United Neuro is ramping up to scale its clinical efforts. Last month, the company hired Peter Powchik to the newly created position of executive vice president of R&D. Powchik previously served as senior vice president of clinical development at Regeneron Pharmaceuticals Inc., where he oversaw the company's first five drug approvals, including the blockbuster Eylea (aflibercept) as well as atopic dermatitis treatment Dupixent (dupilumab) and anti-cholesterol therapy Praluent (alirocumab).

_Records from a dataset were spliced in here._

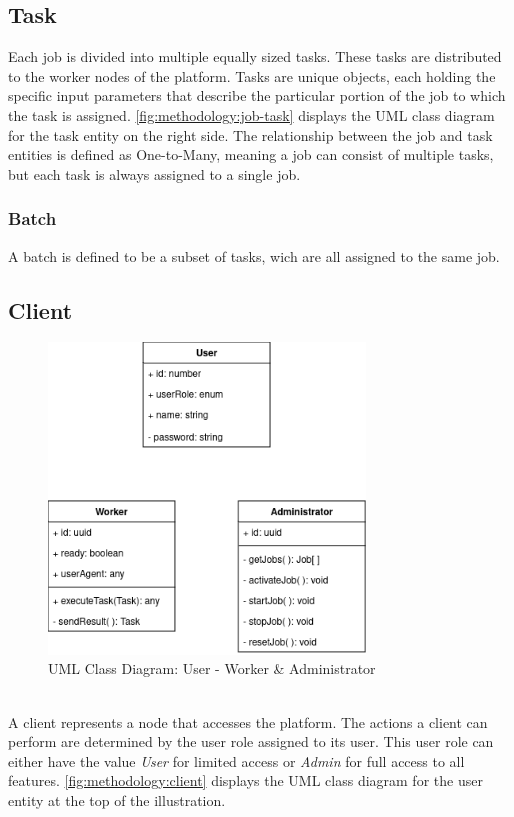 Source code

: \subsection{Task}
\label{subsec:methodology:entities:task}
Each job is divided into multiple equally sized tasks. These tasks are distributed to the worker nodes of the platform. Tasks are unique objects, each holding the specific input parameters that describe the particular portion of the job to which the task is assigned. \autoref{fig:methodology:job-task} displays the \ac{UML} class diagram for the task entity on the right side. The relationship between the job and task entities is defined as One-to-Many, meaning a job can consist of multiple tasks, but each task is always assigned to a single job.

\subsubsection{Batch}
\label{ssubsec:methodology:entities:task:batch}
A batch is defined to be a subset of tasks, wich are all assigned to the same job.

\subsection{Client}
\label{subsec:methodology:entities:client}
\begin{figure}[htbp]
  \centering
  \includegraphics[width=0.75\textwidth]{gfx/figures/Client.png}
  \caption{\ac{UML} Class Diagram: User - Worker \& Administrator}
  \label{fig:methodology:client}
\end{figure}
~\\
A client represents a node that accesses the platform. The actions a client can perform are determined by the user role assigned to its user. This user role can either have the value \emph{User} for limited access or \emph{Admin} for full access to all features. \autoref{fig:methodology:client} displays the \ac{UML} class diagram for the user entity at the top of the illustration.

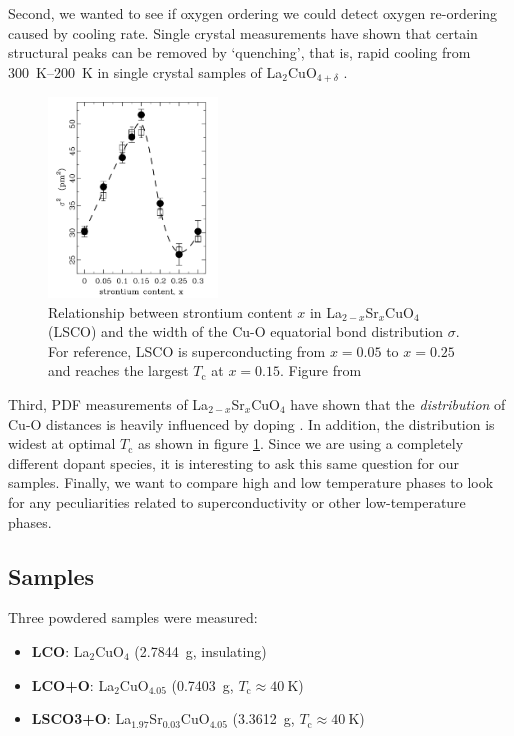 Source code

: Second, we wanted to see if oxygen ordering we could detect oxygen re-ordering caused by cooling rate. Single crystal measurements have shown that certain structural peaks can be removed by `quenching', that is, rapid cooling from \SIrange{300}{200}{\kelvin} in single crystal samples of La$_2$CuO$_{4+\delta}$ \cite{Lee2004, Poccia2012}.

\begin{figure}
    \centering
    \includegraphics[width=0.4\textwidth]{fig/pdf/bozin_cuo.png}
    \caption{Relationship between strontium content $x$ in La$_{2-x}$Sr$_x$CuO$_4$ (LSCO) and the width of the Cu-O equatorial bond distribution $\sigma$. For reference, LSCO is superconducting from $x=0.05$ to $x=0.25$ and reaches the largest $T_\text{c}$ at $x=0.15$. Figure from \cite{Bozin2000}}
    \label{fig:bozin_cuo}
\end{figure}

Third, PDF measurements of La$_{2-x}$Sr$_x$CuO$_4$ have shown that the \emph{distribution} of Cu-O distances is heavily influenced by doping \cite{Bozin2000}. In addition, the distribution is widest at optimal $T_\text{c}$ as shown in figure \ref{fig:bozin_cuo}. Since we are using a completely different dopant species, it is interesting to ask this same question for our samples. Finally, we want to compare high and low temperature phases to look for any peculiarities related to superconductivity or other low-temperature phases.

\subsection{Samples}
Three powdered samples were measured:

\begin{itemize}
    \item \textbf{LCO}: La$_2$CuO$_4$ (\SI{2.7844}{\gram}, insulating)
    \item \textbf{LCO+O}: La$_2$CuO$_{4.05}$ (\SI{0.7403}{\gram}, $T_\text{c} \approx \SI{40}{\kelvin}$)
    \item \textbf{LSCO3+O}: La$_{1.97}$Sr$_{0.03}$CuO$_{4.05}$ (\SI{3.3612}{\gram}, $T_\text{c} \approx \SI{40}{\kelvin}$)
\end{itemize}

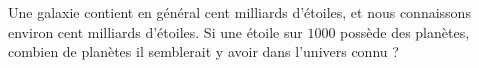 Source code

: 
\begin{exercice}\label{exo2smath-0206}

    Une galaxie contient en général cent milliards d'étoiles, et nous connaissons environ cent milliards d'étoiles. Si une étoile sur \( 1000\) possède des planètes, combien de planètes il semblerait y avoir dans l'univers connu ?

\end{exercice}
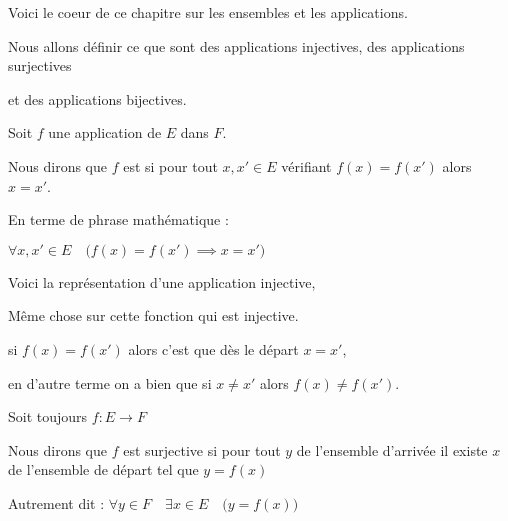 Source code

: 





\debuttexte

\diapo

\change

Voici le coeur de ce chapitre sur les ensembles et les applications.

\change

Nous allons définir ce que sont des applications injectives, des applications surjectives

\change

et des applications bijectives.


\diapo

Soit $f$ une application de $E$ dans $F$.

Nous dirons que $f$ est  si pour tout $x,x' \in E$ vérifiant $f(x)=f(x')$ alors $x=x'$.


\change

En terme de phrase mathématique : 

$\forall x, x' \in E \quad \big( f(x)=f(x') \implies x=x'\big)$


\change

Voici la représentation d'une application injective,

\change

Même chose sur cette fonction qui est injective.

\change

si $f(x) = f(x')$ alors c'est que dès le départ $x=x'$,

en d'autre terme on a bien que si $x\neq x'$ alors $f(x) \neq f(x')$.




\diapo


Soit toujours $f : E \to F$ 

Nous dirons que $f$ est surjective si pour tout $y$ de l'ensemble d'arrivée il existe $x$ de l'ensemble de départ 
tel que $y=f(x)$

\change

Autrement dit :
$\forall y \in F \quad \exists x \in E \quad \big( y = f(x) \big)$

\change

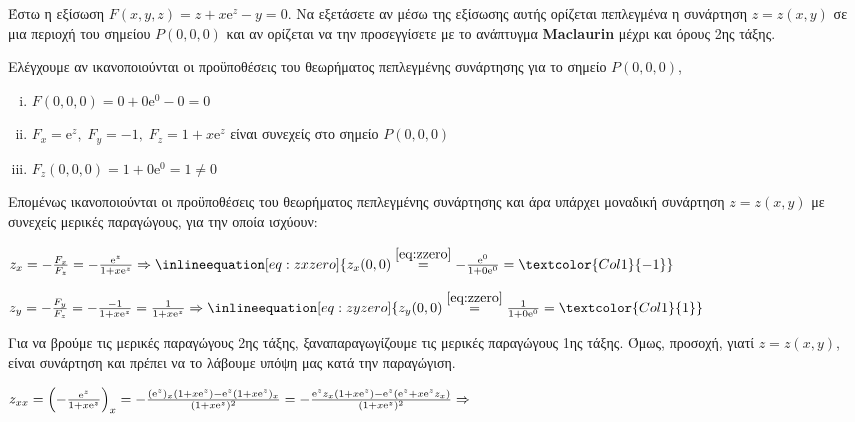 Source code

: \documentclass[a4paper,table]{report}
\begin{document}
\begin{mybox3}
  \begin{thema}
    Έστω η εξίσωση $ F(x,y,z)=z+x \mathrm{e}^{z} - y = 0 $. Να εξετάσετε αν μέσω της
    εξίσωσης αυτής ορίζεται 
    πεπλεγμένα η συνάρτηση $ z=z(x,y) $ σε μια περιοχή του σημείου $ P(0,0,0) $ και αν 
    ορίζεται να την προσεγγίσετε με το ανάπτυγμα \textbf{Maclaurin} μέχρι και όρους 2ης 
    τάξης.
  \end{thema}
\end{mybox3}
\begin{solution}
  \item {}
    Ελέγχουμε αν ικανοποιούνται οι προϋποθέσεις του θεωρήματος πεπλεγμένης 
    συνάρτησης για το σημείο $ P(0,0,0) $, 
    \begin{enumerate}[i)]
      \item $ F(0,0,0) = 0+0 \mathrm{e}^{0}-0 = 0 $
      \item $ F_{x} = \mathrm{e}^{z}, \; F_{y} = -1, \; F_{z} = 1+ x \mathrm{e}^{z}
        $ είναι συνεχείς στο σημείο $ P(0,0,0) $ 
      \item $ F_{z}(0,0,0) = 1 + 0 \mathrm{e}^{0} = 1 \neq 0 $
    \end{enumerate}
    Επομένως ικανοποιούνται οι προϋποθέσεις του θεωρήματος πεπλεγμένης συνάρτησης και 
    άρα υπάρχει μοναδική συνάρτηση $ z=z(x,y) $ με συνεχείς μερικές παραγώγους, για την 
    οποία ισχύουν:
    \begin{myitemize}
      \item {} 
      \item $ z_{x} = - \frac{F_{x}}{F_{z}} = - \frac{\mathrm{e}^{z}}{1+x 
        \mathrm{e}^{z} } \Rightarrow \inlineequation[eq:zxzero]
        {z_{x}(0,0) \overset{\eqref{eq:zzero}}{=} - 
        \frac{\mathrm{e}^{0}}{1+ 0 \mathrm{e}^{0}} = \textcolor{Col1}{-1}} $
      \item $ z_{y} = - \frac{F_{y}}{F_{z}} = - \frac{-1}{1+x \mathrm{e}^{z}} =
        \frac{1}{1+x \mathrm{e}^{z}} \Rightarrow 
        \inlineequation[eq:zyzero]{z_{y}(0,0) \overset{\eqref{eq:zzero}}{=} 
        \frac{1}{1+0 \mathrm{e}^{0}} = \textcolor{Col1}{1}} $ 
    \end{myitemize}
    Για να βρούμε τις μερικές παραγώγους 2ης τάξης, ξαναπαραγωγίζουμε τις μερικές
    παραγώγους 1ης τάξης. Όμως, \textcolor{Col1}{προσοχή}, γιατί $ z=z(x,y) $, 
    είναι συνάρτηση και πρέπει να το λάβουμε υπόψη μας κατά την παραγώγιση.
    \begin{myitemize}
      \item $ z_{xx} = \Bigl(- \frac{\mathrm{e}^{z}}{1+ x \mathrm{e}^{z}}\Bigr)_{x} = - 
        \frac{(\mathrm{e}^{z})_{x} (1+x \mathrm{e}^{z}) - \mathrm{e}^{z}(1+x 
        \mathrm{e}^{z})_{x}}{(1+x \mathrm{e}^{z} )^{2}} = - 
        \frac{\mathrm{e}^{z}z_{x}(1+x \mathrm{e}^{z}) - 
        \mathrm{e}^{z}(\mathrm{e}^{z} + x \mathrm{e}^{z} z_{x})}{(1+x
      \mathrm{e}^{z})^{2}} \Rightarrow $


\end{myitemize}
\end{solution}
\end{document}
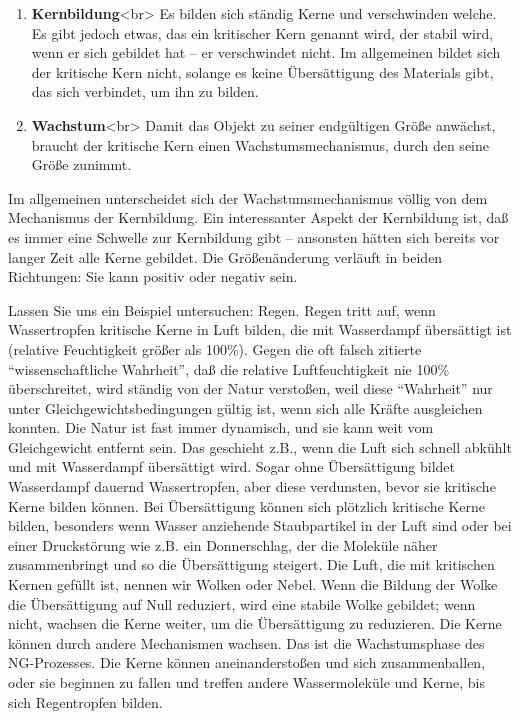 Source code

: \begin{enumerate}[label={\arabic*.}] 
\item \textbf{Kernbildung}<br>
Es bilden sich ständig Kerne und verschwinden welche.
Es gibt jedoch etwas, das ein kritischer Kern genannt wird, der stabil wird, wenn er sich gebildet hat -- er verschwindet nicht.
Im allgemeinen bildet sich der kritische Kern nicht, solange es keine Übersättigung des Materials gibt, das sich verbindet, um ihn zu bilden.

\item \textbf{Wachstum}<br>
Damit das Objekt zu seiner endgültigen Größe anwächst, braucht der kritische Kern einen Wachstumsmechanismus, durch den seine Größe zunimmt.
\end{enumerate}

Im allgemeinen unterscheidet sich der Wachstumsmechanismus völlig von dem Mechanismus der Kernbildung.
Ein interessanter Aspekt der Kernbildung ist, daß es immer eine Schwelle zur Kernbildung gibt -- ansonsten hätten sich bereits vor langer Zeit alle Kerne gebildet.
Die Größenänderung verläuft in beiden Richtungen: Sie kann positiv oder negativ sein.

Lassen Sie uns ein Beispiel untersuchen: Regen.
Regen tritt auf, wenn Wassertropfen kritische Kerne in Luft bilden, die mit Wasserdampf übersättigt ist (relative Feuchtigkeit größer als 100\%).
Gegen die oft falsch zitierte \enquote{wissenschaftliche Wahrheit}, daß die relative Luftfeuchtigkeit nie 100\% überschreitet, wird ständig von der Natur verstoßen, weil diese \enquote{Wahrheit} nur unter Gleichgewichtsbedingungen gültig ist, wenn sich alle Kräfte ausgleichen konnten.
Die Natur ist fast immer dynamisch, und sie kann weit vom Gleichgewicht entfernt sein.
Das geschieht z.B., wenn die Luft sich schnell abkühlt und mit Wasserdampf übersättigt wird.
Sogar ohne Übersättigung bildet Wasserdampf dauernd Wassertropfen, aber diese verdunsten, bevor sie kritische Kerne bilden können.
Bei Übersättigung können sich plötzlich kritische Kerne bilden, besonders wenn Wasser anziehende Staubpartikel in der Luft sind oder bei einer Druckstörung wie z.B. ein Donnerschlag, der die Moleküle näher zusammenbringt und so die Übersättigung steigert.
Die Luft, die mit kritischen Kernen gefüllt ist, nennen wir Wolken oder Nebel.
Wenn die Bildung der Wolke die Übersättigung auf Null reduziert, wird eine stabile Wolke gebildet; wenn nicht, wachsen die Kerne weiter, um die Übersättigung zu reduzieren.
Die Kerne können durch andere Mechanismen wachsen.
Das ist die Wachstumsphase des NG-Prozesses.
Die Kerne können aneinanderstoßen und sich zusammenballen, oder sie beginnen zu fallen und treffen andere Wassermoleküle und Kerne, bis sich Regentropfen bilden.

Ajay Verma, former chief medical officer, remains a senior advisor to the company.

In terms of a business strategy, United Neuro will seek to advance its vaccine candidate to patients "in the quickest possible manner," Hu said, "and that means securing sufficient resources," whether through partnerships, additional private raises or a run at the public markets.

"At the end of the day, Alzheimer's is a really important, major disease," Hu said. "We want to make sure that we're well positioned to move to the next stage."

The litany of disasters in AD notwithstanding, United Neuro is "extremely hopeful" about its endobody platform and "committed to tackling" the disease, which Hu suggested ultimately will require "threading the needle" scientifically.

"Our approach is highly complementary with other therapeutic initiatives in Alzheimer's," Hu pointed out. "If you look at how we've tackled any other major disease, it's been a combo approach."